Look through the entries below. Report each line that has the word "span" in it.
------ DATA TO USE
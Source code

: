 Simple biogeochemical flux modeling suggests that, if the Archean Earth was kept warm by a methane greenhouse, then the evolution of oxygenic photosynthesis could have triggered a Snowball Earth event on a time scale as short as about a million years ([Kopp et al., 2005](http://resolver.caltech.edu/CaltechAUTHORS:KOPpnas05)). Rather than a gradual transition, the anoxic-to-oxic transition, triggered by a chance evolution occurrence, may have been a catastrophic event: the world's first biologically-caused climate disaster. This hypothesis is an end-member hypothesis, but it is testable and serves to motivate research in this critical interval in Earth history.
------------
------ DATA TO USE
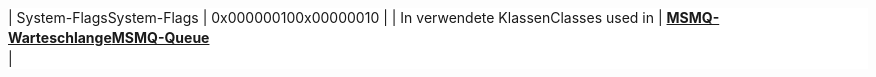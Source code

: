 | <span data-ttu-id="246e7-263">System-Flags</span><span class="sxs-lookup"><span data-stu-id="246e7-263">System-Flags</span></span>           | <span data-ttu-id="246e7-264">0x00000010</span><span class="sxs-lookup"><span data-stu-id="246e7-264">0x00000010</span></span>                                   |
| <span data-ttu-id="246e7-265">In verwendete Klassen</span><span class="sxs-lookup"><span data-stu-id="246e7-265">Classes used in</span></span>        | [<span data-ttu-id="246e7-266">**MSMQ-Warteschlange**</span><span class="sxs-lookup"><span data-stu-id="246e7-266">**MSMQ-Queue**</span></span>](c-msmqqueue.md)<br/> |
------------
#### YOUR RESPONSE
: | <span data-ttu-id="246e7-263">System-Flags</span><span class="sxs-lookup"><span data-stu-id="246e7-263">System-Flags</span></span>           | <span data-ttu-id="246e7-264">0x00000010</span><span class="sxs-lookup"><span data-stu-id="246e7-264">0x00000010</span></span>                                   |
| <span data-ttu-id="246e7-265">In verwendete Klassen</span><span class="sxs-lookup"><span data-stu-id="246e7-265">Classes used in</span></span>        | [<span data-ttu-id="246e7-266">**MSMQ-Warteschlange**</span><span class="sxs-lookup"><span data-stu-id="246e7-266">**MSMQ-Queue**</span></span>](c-msmqqueue.md)<br/> |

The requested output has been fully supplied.